What you should do:
Filter these entries down to the lines that hold the word "simplified", and show each of them.

[Source texts of formatted documents]
"""

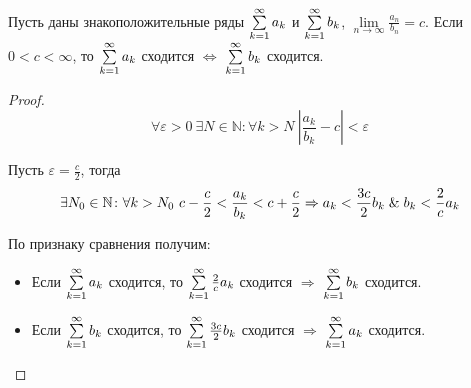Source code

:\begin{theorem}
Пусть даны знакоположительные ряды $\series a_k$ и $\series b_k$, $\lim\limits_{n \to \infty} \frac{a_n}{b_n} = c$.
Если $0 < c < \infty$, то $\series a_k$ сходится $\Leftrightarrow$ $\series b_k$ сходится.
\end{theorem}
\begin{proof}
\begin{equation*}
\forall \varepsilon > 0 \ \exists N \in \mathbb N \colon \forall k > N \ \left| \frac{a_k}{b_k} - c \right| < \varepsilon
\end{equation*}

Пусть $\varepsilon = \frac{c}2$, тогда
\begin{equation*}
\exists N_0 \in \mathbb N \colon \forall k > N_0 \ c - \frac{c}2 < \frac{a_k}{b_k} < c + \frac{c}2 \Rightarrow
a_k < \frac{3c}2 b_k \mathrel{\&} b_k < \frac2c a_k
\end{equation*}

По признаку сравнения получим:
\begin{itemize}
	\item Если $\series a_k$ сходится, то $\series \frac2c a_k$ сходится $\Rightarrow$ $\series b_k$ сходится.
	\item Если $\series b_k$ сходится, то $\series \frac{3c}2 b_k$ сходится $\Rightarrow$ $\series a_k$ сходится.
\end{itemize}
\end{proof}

"""
"""

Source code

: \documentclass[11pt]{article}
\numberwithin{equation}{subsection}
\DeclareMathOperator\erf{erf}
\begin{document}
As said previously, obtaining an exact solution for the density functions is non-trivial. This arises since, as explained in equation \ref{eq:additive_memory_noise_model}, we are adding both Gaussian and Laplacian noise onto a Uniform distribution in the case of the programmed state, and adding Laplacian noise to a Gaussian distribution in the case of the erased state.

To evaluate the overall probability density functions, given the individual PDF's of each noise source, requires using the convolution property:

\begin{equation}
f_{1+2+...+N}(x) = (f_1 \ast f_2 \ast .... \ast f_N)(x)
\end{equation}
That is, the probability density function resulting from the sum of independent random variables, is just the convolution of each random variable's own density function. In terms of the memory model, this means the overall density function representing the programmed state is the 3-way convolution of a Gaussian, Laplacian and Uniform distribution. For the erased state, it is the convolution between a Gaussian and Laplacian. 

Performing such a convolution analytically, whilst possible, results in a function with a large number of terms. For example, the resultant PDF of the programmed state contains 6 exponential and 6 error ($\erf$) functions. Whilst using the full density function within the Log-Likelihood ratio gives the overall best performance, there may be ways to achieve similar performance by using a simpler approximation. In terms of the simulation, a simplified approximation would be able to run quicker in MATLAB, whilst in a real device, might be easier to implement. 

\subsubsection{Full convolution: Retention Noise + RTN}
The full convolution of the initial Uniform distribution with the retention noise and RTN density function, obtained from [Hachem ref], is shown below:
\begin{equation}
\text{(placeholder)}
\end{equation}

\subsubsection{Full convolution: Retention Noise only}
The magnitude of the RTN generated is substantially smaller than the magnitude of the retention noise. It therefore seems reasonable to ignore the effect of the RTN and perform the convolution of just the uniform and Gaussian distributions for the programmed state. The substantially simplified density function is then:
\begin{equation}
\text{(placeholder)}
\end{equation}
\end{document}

"""

Answer to the problem:
Performing such a convolution analytically, whilst possible, results in a function with a large number of terms. For example, the resultant PDF of the programmed state contains 6 exponential and 6 error ($\erf$) functions. Whilst using the full density function within the Log-Likelihood ratio gives the overall best performance, there may be ways to achieve similar performance by using a simpler approximation. In terms of the simulation, a simplified approximation would be able to run quicker in MATLAB, whilst in a real device, might be easier to implement. 
The magnitude of the RTN generated is substantially smaller than the magnitude of the retention noise. It therefore seems reasonable to ignore the effect of the RTN and perform the convolution of just the uniform and Gaussian distributions for the programmed state. The substantially simplified density function is then:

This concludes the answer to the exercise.